__What to produce__. In the material below, find the line that contains "Exemple : 100" and the line that contains "En gros, si", then write out exactly those two lines and everything between them.
★ ★ ★ ★
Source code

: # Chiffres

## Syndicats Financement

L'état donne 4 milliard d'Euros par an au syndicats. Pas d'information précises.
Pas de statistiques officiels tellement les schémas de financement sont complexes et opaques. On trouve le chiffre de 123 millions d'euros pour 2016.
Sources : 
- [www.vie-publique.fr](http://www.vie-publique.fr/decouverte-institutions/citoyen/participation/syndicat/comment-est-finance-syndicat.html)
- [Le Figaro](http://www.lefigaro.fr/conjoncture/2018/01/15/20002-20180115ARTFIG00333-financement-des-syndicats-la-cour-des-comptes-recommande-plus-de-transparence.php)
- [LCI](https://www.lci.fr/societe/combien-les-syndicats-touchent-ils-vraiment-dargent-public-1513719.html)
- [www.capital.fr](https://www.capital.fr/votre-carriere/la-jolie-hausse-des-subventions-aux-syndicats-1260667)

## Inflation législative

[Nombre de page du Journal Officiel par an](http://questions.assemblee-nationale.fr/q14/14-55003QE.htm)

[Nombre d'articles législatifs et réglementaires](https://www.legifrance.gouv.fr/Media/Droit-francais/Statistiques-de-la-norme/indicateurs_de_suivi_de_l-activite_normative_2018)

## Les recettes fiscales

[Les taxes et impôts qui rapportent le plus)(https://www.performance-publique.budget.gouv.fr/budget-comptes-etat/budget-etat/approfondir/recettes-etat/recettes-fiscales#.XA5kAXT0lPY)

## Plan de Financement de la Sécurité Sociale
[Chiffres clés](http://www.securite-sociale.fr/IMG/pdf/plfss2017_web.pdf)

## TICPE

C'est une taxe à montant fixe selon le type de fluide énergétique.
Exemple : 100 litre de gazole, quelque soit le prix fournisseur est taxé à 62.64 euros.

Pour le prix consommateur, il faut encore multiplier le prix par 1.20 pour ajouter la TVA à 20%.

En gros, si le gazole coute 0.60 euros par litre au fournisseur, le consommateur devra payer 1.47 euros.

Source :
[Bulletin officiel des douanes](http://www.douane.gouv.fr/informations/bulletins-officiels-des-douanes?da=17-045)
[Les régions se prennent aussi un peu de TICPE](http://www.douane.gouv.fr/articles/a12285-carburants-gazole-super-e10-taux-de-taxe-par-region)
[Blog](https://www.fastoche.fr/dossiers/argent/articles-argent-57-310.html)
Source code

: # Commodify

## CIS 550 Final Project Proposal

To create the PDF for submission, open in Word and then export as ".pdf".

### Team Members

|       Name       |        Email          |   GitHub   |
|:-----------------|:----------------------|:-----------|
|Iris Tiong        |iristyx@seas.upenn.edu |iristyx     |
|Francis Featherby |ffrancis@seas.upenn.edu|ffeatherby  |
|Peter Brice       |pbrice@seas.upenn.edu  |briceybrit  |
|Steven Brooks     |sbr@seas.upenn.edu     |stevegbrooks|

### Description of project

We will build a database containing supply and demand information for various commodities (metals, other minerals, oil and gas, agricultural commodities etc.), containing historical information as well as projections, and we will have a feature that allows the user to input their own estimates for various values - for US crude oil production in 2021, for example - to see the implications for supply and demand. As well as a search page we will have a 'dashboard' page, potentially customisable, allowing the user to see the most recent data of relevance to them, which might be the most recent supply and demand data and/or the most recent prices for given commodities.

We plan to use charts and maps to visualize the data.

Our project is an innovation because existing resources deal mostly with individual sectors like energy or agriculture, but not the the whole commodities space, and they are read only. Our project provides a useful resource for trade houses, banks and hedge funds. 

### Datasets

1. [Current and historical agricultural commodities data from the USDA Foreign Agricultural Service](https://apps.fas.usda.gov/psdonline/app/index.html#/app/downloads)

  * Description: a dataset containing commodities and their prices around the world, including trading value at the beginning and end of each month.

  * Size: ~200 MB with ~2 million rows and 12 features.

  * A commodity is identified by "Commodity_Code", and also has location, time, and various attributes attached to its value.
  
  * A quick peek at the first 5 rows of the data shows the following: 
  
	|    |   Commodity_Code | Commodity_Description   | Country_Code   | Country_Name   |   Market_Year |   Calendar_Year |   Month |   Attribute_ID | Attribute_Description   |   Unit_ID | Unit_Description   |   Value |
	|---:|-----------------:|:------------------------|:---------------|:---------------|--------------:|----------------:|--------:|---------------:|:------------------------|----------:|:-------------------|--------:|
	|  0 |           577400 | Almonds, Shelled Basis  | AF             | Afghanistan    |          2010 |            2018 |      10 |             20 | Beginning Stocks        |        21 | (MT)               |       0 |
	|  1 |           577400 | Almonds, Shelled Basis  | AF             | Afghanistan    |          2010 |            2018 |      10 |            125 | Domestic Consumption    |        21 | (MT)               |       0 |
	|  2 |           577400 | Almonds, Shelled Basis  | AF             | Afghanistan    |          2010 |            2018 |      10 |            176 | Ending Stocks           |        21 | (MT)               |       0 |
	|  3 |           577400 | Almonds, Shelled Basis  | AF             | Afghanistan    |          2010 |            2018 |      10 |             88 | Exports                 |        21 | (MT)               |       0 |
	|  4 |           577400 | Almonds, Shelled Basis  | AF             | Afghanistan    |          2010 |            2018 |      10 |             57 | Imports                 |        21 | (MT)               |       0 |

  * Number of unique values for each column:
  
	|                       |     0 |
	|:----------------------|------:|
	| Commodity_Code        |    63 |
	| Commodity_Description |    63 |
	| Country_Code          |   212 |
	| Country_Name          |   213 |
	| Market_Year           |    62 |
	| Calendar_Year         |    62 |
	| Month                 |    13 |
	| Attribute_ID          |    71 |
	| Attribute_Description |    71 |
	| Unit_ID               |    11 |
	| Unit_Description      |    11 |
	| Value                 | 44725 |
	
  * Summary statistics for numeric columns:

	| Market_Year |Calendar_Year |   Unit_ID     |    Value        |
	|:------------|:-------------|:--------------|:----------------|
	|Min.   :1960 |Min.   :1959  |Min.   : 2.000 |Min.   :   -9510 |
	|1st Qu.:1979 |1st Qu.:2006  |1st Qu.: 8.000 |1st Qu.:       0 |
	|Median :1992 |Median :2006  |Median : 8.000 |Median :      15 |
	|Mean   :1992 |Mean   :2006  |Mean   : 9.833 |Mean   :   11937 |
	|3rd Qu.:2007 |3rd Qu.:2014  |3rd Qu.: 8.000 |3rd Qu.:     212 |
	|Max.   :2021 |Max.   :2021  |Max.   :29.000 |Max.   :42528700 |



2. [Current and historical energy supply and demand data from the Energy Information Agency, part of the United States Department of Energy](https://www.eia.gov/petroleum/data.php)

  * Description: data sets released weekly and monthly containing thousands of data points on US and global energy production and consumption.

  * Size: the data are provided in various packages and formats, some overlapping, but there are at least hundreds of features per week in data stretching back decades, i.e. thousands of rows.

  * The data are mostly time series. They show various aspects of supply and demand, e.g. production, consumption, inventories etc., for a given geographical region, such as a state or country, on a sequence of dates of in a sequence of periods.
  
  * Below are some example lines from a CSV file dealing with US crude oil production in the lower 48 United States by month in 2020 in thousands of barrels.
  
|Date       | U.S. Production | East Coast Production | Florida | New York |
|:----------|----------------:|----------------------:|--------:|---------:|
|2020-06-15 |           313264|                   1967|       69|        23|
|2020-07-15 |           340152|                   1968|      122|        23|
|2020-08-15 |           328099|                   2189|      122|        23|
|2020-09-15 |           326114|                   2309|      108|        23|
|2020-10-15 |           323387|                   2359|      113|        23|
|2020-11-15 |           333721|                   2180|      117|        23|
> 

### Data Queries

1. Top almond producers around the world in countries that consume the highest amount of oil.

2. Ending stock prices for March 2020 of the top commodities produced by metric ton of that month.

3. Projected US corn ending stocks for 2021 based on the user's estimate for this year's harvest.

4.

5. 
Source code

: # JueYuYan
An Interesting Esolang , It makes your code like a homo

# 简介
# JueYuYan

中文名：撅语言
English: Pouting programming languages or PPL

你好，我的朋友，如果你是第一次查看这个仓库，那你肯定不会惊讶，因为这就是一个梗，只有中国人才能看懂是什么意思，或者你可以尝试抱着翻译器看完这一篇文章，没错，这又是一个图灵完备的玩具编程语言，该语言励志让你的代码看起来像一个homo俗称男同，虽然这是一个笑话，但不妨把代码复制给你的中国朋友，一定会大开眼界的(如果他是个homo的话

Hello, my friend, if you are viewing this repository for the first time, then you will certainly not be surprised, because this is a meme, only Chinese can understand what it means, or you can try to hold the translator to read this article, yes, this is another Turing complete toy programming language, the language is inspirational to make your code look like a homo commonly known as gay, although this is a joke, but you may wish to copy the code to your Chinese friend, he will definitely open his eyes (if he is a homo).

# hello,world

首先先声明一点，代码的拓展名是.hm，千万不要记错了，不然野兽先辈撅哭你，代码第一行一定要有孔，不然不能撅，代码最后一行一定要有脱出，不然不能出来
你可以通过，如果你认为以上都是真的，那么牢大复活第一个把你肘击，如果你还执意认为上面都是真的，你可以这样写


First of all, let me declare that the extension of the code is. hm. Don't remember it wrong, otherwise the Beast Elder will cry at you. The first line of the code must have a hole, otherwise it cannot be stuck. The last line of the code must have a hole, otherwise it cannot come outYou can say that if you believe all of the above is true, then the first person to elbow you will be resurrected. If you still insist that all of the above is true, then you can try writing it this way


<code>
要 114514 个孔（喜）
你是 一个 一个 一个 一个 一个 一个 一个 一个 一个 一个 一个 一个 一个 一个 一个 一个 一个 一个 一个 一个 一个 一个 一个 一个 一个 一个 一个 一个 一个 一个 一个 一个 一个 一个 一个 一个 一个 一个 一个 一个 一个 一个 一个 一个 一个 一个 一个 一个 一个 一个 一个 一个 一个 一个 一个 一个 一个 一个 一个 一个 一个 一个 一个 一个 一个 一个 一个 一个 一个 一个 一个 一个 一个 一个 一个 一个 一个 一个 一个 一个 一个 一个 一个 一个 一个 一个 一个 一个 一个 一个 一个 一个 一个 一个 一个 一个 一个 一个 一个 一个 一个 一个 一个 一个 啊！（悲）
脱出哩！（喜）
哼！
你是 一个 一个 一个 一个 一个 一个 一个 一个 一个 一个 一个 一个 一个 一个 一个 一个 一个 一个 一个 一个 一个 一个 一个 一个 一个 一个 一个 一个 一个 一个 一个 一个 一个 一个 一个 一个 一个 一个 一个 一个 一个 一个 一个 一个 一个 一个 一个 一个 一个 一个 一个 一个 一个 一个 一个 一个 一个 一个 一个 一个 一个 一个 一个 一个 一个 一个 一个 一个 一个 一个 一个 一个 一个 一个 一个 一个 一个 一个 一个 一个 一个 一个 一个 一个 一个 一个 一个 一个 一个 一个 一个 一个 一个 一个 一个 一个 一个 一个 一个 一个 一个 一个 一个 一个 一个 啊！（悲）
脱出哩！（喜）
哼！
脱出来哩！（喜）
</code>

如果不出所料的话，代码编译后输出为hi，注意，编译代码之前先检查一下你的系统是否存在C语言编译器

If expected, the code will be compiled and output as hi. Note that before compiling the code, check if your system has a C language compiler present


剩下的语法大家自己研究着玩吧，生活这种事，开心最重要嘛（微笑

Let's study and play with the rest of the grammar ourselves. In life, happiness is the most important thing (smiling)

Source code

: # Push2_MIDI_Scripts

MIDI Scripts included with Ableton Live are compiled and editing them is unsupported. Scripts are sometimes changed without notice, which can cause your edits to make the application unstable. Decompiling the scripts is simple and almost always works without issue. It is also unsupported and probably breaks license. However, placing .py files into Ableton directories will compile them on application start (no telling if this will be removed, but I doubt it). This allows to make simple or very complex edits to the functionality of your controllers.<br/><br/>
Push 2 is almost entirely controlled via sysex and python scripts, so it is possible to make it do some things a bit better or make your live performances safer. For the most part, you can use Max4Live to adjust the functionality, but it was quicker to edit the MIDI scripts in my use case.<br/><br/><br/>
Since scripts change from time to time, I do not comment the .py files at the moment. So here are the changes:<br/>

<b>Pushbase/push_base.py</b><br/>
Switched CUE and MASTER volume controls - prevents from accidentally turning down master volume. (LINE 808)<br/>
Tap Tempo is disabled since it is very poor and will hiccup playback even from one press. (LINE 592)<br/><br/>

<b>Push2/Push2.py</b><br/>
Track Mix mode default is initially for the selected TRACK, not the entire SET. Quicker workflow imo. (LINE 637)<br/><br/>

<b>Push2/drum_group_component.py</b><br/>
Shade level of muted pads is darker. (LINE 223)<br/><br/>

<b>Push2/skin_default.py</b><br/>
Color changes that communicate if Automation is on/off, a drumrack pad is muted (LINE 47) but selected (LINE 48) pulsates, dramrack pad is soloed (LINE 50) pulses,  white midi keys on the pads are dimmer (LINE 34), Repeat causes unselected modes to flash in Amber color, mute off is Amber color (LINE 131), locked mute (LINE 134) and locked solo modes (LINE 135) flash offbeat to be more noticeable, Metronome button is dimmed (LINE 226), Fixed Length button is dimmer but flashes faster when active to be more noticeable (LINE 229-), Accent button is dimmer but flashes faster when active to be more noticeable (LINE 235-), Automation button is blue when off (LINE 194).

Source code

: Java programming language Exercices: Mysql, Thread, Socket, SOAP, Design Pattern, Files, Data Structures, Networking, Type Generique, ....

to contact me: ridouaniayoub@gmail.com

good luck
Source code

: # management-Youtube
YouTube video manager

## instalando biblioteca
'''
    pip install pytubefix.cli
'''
★ ★ ★ ★
__Worked solution__.
Exemple : 100 litre de gazole, quelque soit le prix fournisseur est taxé à 62.64 euros.

Pour le prix consommateur, il faut encore multiplier le prix par 1.20 pour ajouter la TVA à 20%.

En gros, si le gazole coute 0.60 euros par litre au fournisseur, le consommateur devra payer 1.47 euros.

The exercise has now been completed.